> WORK INSTRUCTION
Copy out precisely the lines from the start of the data through the line with "This verification problem", and keep pictures out of it.

[Collected data]

* * * * * * *

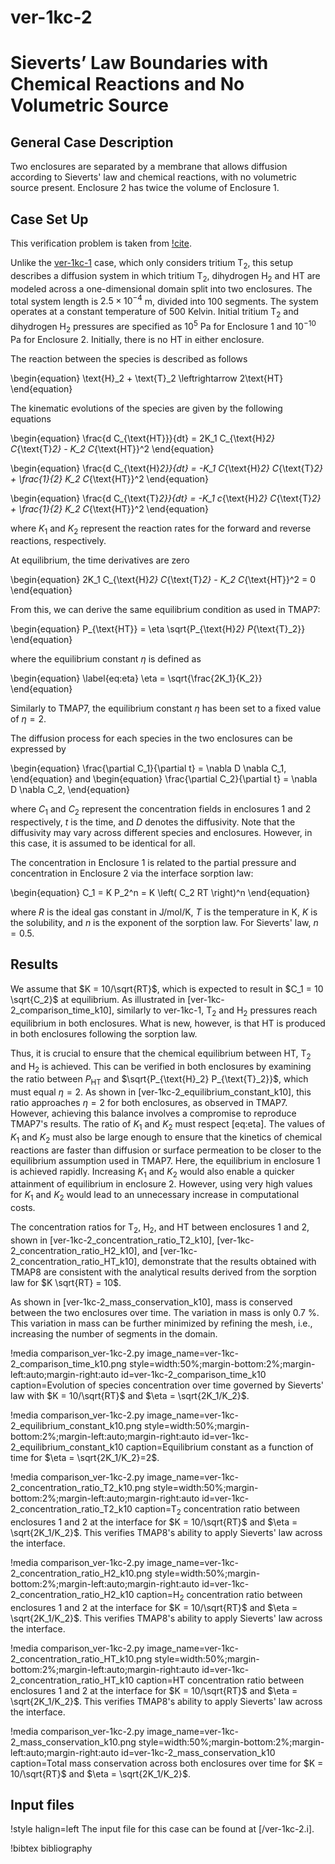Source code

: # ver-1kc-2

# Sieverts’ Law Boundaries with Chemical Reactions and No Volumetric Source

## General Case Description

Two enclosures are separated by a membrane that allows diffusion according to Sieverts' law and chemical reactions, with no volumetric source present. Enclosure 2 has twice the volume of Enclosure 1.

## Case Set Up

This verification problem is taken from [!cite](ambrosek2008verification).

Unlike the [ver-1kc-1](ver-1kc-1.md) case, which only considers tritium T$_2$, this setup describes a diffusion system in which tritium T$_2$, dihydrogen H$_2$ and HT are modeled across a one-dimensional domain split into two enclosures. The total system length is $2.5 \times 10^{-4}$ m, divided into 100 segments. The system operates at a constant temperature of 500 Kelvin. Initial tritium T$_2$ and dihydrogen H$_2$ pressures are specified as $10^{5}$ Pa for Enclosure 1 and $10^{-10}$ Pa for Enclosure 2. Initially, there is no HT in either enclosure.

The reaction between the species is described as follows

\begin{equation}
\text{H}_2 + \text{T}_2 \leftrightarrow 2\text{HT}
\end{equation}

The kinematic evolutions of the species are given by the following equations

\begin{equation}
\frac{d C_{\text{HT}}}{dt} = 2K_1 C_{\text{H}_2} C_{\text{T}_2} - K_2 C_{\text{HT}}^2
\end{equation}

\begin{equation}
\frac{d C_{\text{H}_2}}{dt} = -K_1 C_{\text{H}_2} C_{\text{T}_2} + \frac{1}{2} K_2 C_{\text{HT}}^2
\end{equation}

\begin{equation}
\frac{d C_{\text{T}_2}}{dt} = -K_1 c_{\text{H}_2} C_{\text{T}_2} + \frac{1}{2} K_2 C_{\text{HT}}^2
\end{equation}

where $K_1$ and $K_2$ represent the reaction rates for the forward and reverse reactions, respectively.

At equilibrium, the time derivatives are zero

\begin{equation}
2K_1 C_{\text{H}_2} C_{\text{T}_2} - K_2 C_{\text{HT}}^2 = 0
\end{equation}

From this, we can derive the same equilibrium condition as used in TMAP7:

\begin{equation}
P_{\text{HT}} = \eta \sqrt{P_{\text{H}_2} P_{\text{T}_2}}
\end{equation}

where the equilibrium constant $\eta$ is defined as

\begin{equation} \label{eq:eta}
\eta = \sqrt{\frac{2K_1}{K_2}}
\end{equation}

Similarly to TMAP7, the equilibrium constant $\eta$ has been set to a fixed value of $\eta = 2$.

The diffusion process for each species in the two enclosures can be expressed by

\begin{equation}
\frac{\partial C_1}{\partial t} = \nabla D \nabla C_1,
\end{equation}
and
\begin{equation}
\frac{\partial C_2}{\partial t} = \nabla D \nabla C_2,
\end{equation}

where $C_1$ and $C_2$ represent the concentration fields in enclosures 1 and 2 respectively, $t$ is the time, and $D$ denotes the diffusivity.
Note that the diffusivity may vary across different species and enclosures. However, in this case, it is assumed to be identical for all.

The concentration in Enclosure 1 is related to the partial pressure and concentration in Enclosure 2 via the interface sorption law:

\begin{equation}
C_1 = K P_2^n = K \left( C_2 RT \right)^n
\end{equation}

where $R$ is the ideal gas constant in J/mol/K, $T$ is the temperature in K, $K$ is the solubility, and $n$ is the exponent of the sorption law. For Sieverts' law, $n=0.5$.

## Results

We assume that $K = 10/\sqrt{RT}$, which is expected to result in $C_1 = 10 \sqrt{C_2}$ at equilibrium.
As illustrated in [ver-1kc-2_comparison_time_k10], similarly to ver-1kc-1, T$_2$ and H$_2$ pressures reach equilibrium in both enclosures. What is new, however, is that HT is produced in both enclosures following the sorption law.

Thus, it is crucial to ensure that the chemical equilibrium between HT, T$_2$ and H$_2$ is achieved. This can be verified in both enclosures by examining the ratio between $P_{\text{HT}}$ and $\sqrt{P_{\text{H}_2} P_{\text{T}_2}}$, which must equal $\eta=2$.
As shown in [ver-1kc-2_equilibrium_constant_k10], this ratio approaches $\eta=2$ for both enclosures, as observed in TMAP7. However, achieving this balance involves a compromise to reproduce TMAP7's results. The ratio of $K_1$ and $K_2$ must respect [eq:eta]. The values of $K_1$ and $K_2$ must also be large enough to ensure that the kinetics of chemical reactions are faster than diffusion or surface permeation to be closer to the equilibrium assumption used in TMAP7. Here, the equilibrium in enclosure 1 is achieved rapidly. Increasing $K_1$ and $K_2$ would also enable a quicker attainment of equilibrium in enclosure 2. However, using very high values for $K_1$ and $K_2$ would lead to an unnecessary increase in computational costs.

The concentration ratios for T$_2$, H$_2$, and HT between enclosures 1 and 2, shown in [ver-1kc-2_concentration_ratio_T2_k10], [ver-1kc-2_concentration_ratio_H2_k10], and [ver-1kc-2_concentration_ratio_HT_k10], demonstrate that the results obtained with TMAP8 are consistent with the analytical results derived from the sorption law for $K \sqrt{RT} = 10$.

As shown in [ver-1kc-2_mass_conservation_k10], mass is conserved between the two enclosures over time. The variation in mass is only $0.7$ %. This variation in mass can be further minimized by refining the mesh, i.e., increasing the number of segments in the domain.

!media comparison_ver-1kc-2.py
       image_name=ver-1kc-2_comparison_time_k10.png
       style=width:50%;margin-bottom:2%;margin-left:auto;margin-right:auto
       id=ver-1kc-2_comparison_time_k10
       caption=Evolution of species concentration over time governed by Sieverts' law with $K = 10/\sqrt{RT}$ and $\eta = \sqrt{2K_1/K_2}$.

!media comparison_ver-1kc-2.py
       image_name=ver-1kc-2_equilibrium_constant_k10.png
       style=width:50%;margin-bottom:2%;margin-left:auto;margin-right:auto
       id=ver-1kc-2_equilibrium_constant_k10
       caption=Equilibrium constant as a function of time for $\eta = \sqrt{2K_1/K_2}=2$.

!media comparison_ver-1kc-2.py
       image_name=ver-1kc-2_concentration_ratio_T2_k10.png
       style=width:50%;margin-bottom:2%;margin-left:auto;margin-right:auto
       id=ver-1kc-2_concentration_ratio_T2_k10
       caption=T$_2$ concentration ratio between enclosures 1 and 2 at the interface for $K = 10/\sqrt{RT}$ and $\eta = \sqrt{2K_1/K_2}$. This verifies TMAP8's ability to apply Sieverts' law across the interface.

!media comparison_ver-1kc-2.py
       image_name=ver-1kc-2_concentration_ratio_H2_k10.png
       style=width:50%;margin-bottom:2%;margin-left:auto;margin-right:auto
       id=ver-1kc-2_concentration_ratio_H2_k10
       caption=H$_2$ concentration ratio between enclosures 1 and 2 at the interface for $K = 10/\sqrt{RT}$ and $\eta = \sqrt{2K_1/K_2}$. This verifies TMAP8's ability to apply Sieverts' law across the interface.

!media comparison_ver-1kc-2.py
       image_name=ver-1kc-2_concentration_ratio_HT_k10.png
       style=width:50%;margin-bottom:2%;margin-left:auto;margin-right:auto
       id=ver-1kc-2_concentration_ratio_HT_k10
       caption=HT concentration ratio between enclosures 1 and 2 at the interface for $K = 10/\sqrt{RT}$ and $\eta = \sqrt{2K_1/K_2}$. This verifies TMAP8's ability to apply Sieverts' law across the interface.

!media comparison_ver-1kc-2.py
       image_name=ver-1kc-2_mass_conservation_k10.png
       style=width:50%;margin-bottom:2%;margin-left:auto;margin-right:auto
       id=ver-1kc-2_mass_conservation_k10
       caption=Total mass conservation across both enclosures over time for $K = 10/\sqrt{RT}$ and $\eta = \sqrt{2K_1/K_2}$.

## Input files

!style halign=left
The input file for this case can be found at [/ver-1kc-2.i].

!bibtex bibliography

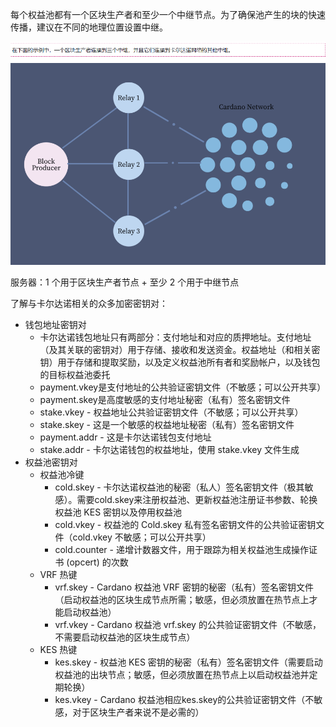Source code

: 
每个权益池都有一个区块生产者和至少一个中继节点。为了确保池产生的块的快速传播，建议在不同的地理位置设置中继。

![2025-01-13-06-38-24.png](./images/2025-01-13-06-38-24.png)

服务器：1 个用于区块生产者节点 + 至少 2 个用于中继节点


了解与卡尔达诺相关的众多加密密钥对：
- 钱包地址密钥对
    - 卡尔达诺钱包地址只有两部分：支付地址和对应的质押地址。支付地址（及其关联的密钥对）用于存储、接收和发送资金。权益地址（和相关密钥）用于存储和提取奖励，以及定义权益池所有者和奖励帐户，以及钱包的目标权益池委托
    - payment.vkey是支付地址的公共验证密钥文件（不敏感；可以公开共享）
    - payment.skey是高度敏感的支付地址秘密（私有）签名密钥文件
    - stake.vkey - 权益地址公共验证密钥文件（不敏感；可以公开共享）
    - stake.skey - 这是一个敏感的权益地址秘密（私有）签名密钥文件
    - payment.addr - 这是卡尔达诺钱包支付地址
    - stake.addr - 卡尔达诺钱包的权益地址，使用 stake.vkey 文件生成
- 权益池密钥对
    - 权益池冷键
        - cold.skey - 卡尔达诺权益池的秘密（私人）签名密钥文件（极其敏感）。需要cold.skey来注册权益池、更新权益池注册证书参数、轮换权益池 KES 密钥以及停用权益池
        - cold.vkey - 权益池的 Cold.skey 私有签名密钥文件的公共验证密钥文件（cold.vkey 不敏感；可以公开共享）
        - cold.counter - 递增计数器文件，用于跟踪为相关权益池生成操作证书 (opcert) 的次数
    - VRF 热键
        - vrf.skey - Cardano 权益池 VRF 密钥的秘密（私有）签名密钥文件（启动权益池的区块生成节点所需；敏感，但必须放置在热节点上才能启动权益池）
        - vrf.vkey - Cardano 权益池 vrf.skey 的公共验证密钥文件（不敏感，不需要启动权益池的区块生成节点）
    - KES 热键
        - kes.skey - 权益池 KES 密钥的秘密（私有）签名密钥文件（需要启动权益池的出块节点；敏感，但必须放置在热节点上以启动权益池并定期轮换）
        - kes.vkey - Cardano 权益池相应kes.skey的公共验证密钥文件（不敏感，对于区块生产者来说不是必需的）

* * * * * * *

> OUTPUT OF THE TASK
Source code

: # ver-1kc-2

# Sieverts’ Law Boundaries with Chemical Reactions and No Volumetric Source

## General Case Description

Two enclosures are separated by a membrane that allows diffusion according to Sieverts' law and chemical reactions, with no volumetric source present. Enclosure 2 has twice the volume of Enclosure 1.

## Case Set Up

This verification problem is taken from [!cite](ambrosek2008verification).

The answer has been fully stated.